A: All of my designs originated from the venerable circuits presented in the “RCA Tube Receiving Manual”. This is a primer that I believe ALL amplifier designers have read, and re-read exhaustively. To be more specific, my basic amplifier design is an evolution of the circuit listed as the “Intercommunication Set” listed as figure 29-8 of the Tube Receiving Manual. This basic circuit was really only the starting point. I realized early on that every single device in an amplifier this minimal was of paramount importance as regards the net sound quality achieved. So, many, many iterations of this circuit were built and empirically tested over the years using different input/driver tubes, output tubes, biasing topologies, plate-loading schema, resistor types, capacitor types, power supply designs, operating points, etc., leading to what I feel is the “ToolShed Amps” particular flavor of music reproduction. My focus has always been on maintaining as much of the emotional content of the music as possible, after all, isn’t this where the true essence of the artist’s intent resides?
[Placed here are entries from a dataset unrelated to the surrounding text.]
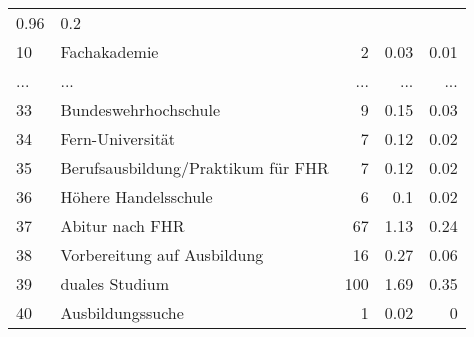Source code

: \begin{longtable}{lXrrr}
          \num[round-mode=places,round-precision=2]{0,96} &
          \num[round-mode=places,round-precision=2]{0,2} \\
        10 & \multicolumn{1}{X}{Fachakademie} & %
          \num{2} &
          \num[round-mode=places,round-precision=2]{0,03} &
          \num[round-mode=places,round-precision=2]{0,01} \\
       ... & ... & ... & ... & ... \\
        33 & \multicolumn{1}{X}{Bundeswehrhochschule} & %
          \num{9} &
          \num[round-mode=places,round-precision=2]{0,15} &
          \num[round-mode=places,round-precision=2]{0,03} \\

        34 & \multicolumn{1}{X}{Fern-Universität} & %
          \num{7} &
          \num[round-mode=places,round-precision=2]{0,12} &
          \num[round-mode=places,round-precision=2]{0,02} \\

        35 & \multicolumn{1}{X}{Berufsausbildung/Praktikum für FHR} & %
          \num{7} &
          \num[round-mode=places,round-precision=2]{0,12} &
          \num[round-mode=places,round-precision=2]{0,02} \\

        36 & \multicolumn{1}{X}{Höhere Handelsschule} & %
          \num{6} &
          \num[round-mode=places,round-precision=2]{0,1} &
          \num[round-mode=places,round-precision=2]{0,02} \\

        37 & \multicolumn{1}{X}{Abitur nach FHR} & %
          \num{67} &
          \num[round-mode=places,round-precision=2]{1,13} &
          \num[round-mode=places,round-precision=2]{0,24} \\

        38 & \multicolumn{1}{X}{Vorbereitung auf Ausbildung} & %
          \num{16} &
          \num[round-mode=places,round-precision=2]{0,27} &
          \num[round-mode=places,round-precision=2]{0,06} \\

        39 & \multicolumn{1}{X}{duales Studium} & %
          \num{100} &
          \num[round-mode=places,round-precision=2]{1,69} &
          \num[round-mode=places,round-precision=2]{0,35} \\

        40 & \multicolumn{1}{X}{Ausbildungssuche} & %
          \num{1} &
          \num[round-mode=places,round-precision=2]{0,02} &
          \num[round-mode=places,round-precision=2]{0} \\


\end{longtable}
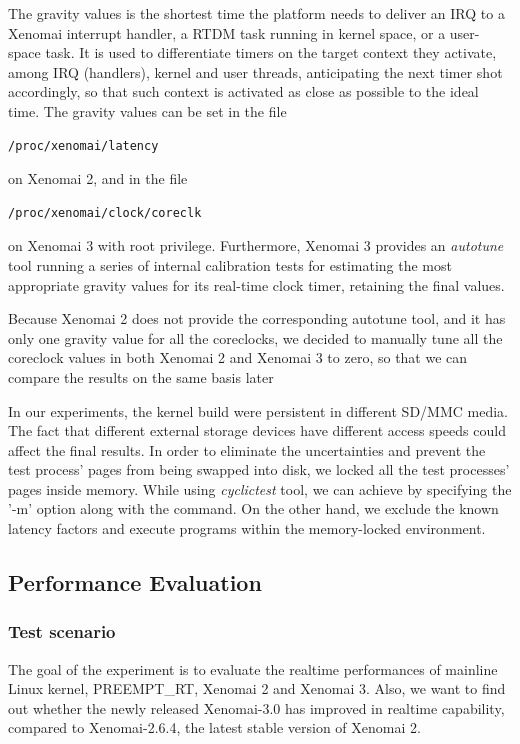 \documentclass[10pt,a4paper]{article}
\begin{document}
\begin{multicols}{2}
  The gravity values is the shortest time the platform needs to deliver an IRQ to a Xenomai interrupt handler, a RTDM task running in kernel space, or a user-space task. It is used to differentiate timers on the target context they activate, among IRQ (handlers), kernel and user threads, anticipating the next timer shot accordingly, so that such context is activated as close as possible to the ideal time. The gravity values can be set in the file \begin{verbatim}/proc/xenomai/latency
\end{verbatim} on Xenomai 2, and in the file
\begin{verbatim}/proc/xenomai/clock/coreclk
\end{verbatim} on Xenomai 3 with root privilege. Furthermore, Xenomai 3 provides an \textit{autotune} tool running a series of internal calibration tests for estimating the most appropriate gravity values for its real-time clock timer, retaining the final values.

Because Xenomai 2 does not provide the corresponding autotune tool, and it has only one gravity value for all the coreclocks, we decided to manually tune all the coreclock values in both Xenomai 2 and Xenomai 3 to zero, so that we can compare the results on the same basis later

In our experiments, the kernel build were persistent in different SD/MMC media. The fact that different external storage devices have different access speeds could affect the final results. In order to eliminate the uncertainties and prevent the test process' pages from being swapped into disk, we locked all the test processes' pages inside memory. While using \textit{cyclictest} tool, we can achieve by specifying the '-m' option along with the command. On the other hand, we exclude the known latency factors and execute programs within the memory-locked environment.

\subsection{Performance Evaluation}

\subsubsection{Test scenario}
The goal of the experiment is to evaluate the realtime performances of mainline Linux kernel, PREEMPT\_RT, 
Xenomai 2 and Xenomai 3. Also, we want to find out whether the newly released Xenomai-3.0 has improved in realtime capability, compared to Xenomai-2.6.4, the latest stable version of Xenomai 2.


\end{multicols}
\end{document}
Q: Are there specific vintage brands/amps you had in mind when designing yours?
A: No, I had decided that the compromise made by early manufacturers by using “push-pull” circuits to increase power had, to my ears, “sucked the life” out of the music. The alternative, of course, was to recommend the use of more efficient speakers to allow the “Single-Ended” amplifier designers (myself included) a measure of validity. After all, wasn’t it the great Paul Klipsch who said “What the world needs is a great 5 watt amplifier!” Who am I to argue? This then has been my focus.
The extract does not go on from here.